In other words, pretty much everything out of this numbskull’s mouth confirms your worst suspicions about Oscar voting: defined by stunningly old-fashioned notions of what film art is, a giant swath of the Academy’s aging voting bloc bases their votes instead on gossip, glad-handing, and peripheral bullshit. Seriously, what on earth does the size of Amy Adams’ bust have to do with whether you vote for her? Aside from that, this tangent is woefully ill informed: pardon my leering, but, well, look at her in that dress.
Yet the ostensible business of the organization, to recognize and laud fine filmmaking and acting, is clearly a second-tier concern. The idea that there was “too much torture” in a movie about slavery is ignorant; the dismissive “enough already” response is insulting. The idea that movies require “somebody to root for” went out, oh, around about the time Bonnie & Clyde was released — and based on what we know about Oscar voters, there’s a good chance this one hasn’t made a movie since before that anyway. That was certainly the case with the well-reported story of Hope Holiday, an actress inactive for a quarter of a century, who called Wolf “three hours of torture” and joined other members in telling Scorsese “you ought to be ashamed of yourself” after an Academy screening.

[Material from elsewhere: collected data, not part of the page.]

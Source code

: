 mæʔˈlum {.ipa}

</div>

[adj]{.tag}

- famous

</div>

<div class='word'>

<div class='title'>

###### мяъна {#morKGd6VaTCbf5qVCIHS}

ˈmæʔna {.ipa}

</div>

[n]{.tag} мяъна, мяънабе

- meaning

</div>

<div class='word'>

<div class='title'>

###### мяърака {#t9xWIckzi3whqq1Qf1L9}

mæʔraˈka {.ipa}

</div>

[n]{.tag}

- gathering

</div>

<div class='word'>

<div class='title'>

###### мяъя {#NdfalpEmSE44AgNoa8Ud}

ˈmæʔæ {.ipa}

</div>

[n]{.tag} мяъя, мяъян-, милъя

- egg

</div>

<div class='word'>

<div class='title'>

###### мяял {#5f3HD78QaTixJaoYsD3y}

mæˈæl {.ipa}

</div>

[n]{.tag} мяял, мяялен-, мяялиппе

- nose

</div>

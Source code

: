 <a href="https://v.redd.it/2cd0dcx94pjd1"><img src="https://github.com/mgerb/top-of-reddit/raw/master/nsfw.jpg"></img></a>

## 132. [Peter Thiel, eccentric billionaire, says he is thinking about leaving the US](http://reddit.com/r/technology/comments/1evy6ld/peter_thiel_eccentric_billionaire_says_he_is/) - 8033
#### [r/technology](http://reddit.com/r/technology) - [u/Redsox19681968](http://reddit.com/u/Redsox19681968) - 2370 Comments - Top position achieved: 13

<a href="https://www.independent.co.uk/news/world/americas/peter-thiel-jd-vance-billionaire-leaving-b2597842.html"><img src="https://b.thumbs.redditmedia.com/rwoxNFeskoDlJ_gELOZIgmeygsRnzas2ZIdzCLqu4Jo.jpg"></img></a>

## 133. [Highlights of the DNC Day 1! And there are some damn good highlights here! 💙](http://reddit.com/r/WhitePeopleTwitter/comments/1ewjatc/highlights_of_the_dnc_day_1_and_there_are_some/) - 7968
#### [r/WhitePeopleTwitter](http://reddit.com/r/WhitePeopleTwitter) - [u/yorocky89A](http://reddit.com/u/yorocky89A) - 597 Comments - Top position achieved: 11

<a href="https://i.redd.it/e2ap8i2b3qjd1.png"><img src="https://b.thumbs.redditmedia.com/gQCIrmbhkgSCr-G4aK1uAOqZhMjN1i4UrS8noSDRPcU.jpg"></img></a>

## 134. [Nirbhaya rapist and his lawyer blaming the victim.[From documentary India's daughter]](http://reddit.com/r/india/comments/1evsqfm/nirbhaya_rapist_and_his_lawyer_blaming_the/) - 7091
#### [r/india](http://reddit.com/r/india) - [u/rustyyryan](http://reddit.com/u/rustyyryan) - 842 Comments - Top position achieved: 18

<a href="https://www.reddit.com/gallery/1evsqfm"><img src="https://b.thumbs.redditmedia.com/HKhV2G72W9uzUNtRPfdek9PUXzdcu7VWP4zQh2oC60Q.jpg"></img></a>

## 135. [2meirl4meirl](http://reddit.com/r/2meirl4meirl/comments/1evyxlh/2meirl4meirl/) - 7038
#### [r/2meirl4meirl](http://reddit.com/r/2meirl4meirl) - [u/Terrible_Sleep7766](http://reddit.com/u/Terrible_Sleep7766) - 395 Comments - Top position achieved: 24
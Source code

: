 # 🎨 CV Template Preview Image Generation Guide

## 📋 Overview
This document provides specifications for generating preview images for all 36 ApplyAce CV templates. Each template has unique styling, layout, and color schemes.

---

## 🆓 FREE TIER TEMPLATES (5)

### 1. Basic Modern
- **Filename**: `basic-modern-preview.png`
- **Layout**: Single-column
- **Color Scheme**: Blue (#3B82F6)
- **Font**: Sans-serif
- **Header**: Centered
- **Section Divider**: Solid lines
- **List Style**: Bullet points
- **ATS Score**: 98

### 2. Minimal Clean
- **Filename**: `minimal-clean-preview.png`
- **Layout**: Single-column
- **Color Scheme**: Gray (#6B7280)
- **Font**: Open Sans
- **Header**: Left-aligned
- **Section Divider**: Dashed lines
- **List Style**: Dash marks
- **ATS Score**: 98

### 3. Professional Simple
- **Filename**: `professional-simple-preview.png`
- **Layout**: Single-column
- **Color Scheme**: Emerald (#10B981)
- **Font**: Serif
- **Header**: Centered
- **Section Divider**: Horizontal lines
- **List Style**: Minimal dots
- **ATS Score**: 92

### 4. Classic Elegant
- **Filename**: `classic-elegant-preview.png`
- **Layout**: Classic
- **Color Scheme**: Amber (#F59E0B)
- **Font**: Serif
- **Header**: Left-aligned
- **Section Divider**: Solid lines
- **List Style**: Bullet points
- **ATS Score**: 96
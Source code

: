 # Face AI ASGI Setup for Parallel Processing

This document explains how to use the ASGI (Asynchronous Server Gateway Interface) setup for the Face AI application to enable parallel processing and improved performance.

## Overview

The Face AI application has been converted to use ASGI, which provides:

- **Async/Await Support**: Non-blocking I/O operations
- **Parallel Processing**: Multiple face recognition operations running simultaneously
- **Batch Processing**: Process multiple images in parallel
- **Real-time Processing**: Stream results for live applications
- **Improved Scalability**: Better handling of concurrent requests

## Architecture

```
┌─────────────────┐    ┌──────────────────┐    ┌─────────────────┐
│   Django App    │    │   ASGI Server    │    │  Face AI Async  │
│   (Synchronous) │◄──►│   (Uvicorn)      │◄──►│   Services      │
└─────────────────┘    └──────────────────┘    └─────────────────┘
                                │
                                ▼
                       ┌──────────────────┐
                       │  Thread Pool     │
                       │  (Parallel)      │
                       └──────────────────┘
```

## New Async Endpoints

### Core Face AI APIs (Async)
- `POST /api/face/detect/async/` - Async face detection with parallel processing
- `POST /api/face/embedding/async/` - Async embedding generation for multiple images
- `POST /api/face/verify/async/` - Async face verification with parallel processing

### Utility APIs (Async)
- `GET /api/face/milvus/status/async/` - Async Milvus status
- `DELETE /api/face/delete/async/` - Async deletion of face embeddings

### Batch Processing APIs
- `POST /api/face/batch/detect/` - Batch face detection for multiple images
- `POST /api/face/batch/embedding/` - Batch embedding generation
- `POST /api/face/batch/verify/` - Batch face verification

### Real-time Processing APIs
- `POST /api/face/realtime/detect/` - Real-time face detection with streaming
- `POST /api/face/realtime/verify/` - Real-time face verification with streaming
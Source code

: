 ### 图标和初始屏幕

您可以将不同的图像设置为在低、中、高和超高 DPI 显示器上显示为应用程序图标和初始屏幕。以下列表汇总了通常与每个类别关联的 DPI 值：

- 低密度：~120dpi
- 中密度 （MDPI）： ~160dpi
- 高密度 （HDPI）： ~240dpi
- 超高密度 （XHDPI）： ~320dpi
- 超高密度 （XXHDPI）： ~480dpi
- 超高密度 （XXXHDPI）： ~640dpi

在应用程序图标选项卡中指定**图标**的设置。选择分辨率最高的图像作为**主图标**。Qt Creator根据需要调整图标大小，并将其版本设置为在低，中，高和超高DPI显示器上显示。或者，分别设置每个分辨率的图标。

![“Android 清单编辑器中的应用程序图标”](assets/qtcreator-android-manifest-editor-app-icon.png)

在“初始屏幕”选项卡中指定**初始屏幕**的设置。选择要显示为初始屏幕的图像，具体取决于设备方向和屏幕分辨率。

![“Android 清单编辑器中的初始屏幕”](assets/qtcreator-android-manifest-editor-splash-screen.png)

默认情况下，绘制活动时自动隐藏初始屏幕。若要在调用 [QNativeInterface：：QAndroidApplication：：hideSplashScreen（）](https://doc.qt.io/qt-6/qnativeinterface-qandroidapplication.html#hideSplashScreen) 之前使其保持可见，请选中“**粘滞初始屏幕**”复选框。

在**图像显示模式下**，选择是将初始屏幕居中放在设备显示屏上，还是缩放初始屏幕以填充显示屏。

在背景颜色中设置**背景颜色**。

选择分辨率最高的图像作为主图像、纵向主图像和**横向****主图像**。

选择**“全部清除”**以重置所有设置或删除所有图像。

The Academy is full of these people. And look, I don’t want to presumptuously classify the entirety of their membership based on this anonymous interview — after all, one must ask what kind of person wants to give that interview, and how enlightened they might be on other matters. Nor is it fair to presume that all Voters Of A Certain Age are immune to the power of daring, difficult pictures.
But the demographics are worth noting. It’s an incredibly homogenous organization; according to the LA Times, Oscar voters are about 94% Caucasian and 77% male. And it skews, well, old. “Oscar voters have a median age of 62,” the paper reports. “People younger than 50 constitute just 14% of the membership… The academy is primarily a group of working professionals, and nearly 50% of the academy’s actors have appeared on screen in the last two years. But membership is generally for life, and hundreds of academy voters haven’t worked on a movie in decades.”
The Academy Awards ceremony is a week from Sunday, and we’ll get just as wrapped up in the glitz and glam as anyone. We’ll gawk at the fashions and laugh at Ellen’s jokes. We’ll enjoy the memes and comment on the controversies. But give this interview a good, hard read, and reflect that this is the mindset of the people bestowing these increasingly overvalued prizes. Here’s an idea: instead of getting worked up about who gets the statues, hash out the categories with the folks at your Oscar party, and vote on them yourselves. You’ll almost certainly make better choices than this sycophantic group of insular, disconnected lunatics.